*Task brief*
Within the data below, determine how many lines contain "itemize" and supply only that figure.

Dataset records
★ ★ ★
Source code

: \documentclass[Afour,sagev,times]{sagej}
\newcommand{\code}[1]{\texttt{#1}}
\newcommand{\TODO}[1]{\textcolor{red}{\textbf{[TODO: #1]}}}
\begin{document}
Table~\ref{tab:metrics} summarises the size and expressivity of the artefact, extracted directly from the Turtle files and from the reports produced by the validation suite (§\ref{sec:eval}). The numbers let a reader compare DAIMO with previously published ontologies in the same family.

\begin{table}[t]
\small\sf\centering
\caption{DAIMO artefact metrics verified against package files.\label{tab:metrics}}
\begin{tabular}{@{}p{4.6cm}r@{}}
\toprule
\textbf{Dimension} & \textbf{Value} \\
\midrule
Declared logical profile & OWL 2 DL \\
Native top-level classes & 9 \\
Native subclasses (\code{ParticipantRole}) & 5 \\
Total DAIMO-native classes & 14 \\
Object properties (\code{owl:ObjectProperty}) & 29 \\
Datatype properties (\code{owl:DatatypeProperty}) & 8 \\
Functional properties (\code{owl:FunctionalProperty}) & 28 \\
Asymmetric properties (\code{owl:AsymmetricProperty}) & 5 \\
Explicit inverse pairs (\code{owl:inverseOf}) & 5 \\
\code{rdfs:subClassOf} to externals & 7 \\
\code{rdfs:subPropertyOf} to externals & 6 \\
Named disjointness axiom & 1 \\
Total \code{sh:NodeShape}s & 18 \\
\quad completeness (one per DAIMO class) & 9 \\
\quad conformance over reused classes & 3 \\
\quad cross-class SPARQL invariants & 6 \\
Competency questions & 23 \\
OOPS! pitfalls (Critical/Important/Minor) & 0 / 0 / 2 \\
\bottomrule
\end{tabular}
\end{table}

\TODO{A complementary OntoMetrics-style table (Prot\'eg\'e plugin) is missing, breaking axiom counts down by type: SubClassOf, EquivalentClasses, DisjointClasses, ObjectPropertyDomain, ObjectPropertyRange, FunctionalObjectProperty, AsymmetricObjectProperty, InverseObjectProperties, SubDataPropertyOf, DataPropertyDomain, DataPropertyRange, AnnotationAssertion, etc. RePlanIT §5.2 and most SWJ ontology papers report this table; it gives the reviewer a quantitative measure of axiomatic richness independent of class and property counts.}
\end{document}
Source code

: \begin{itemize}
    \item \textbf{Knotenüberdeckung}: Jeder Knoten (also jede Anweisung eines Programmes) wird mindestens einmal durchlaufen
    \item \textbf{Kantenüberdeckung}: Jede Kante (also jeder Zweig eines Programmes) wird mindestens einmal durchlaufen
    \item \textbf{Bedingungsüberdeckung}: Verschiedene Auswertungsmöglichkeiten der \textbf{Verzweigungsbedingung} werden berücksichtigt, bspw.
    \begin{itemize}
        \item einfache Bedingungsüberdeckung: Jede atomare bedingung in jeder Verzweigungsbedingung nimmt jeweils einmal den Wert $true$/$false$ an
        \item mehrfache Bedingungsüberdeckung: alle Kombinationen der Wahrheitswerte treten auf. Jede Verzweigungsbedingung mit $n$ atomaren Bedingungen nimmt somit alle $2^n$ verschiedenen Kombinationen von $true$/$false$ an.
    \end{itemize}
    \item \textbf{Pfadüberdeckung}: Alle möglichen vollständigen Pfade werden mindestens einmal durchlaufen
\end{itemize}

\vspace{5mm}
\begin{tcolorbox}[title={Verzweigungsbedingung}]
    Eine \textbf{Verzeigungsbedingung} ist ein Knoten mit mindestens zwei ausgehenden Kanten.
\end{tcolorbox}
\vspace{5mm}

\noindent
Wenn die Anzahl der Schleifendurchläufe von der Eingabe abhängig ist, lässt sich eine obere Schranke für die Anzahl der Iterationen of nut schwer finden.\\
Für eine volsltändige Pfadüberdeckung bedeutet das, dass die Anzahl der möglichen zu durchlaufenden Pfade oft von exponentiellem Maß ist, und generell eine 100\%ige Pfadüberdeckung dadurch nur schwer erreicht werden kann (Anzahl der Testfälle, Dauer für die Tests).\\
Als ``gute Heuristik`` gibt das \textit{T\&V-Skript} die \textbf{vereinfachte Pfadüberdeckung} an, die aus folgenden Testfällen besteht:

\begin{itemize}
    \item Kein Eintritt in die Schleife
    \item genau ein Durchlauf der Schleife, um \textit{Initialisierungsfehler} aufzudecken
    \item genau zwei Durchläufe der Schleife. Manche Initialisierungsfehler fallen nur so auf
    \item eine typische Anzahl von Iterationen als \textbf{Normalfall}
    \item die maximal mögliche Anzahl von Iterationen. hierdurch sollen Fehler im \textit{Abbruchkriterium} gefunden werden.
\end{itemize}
★ ★ ★
*Solution for this problem*
6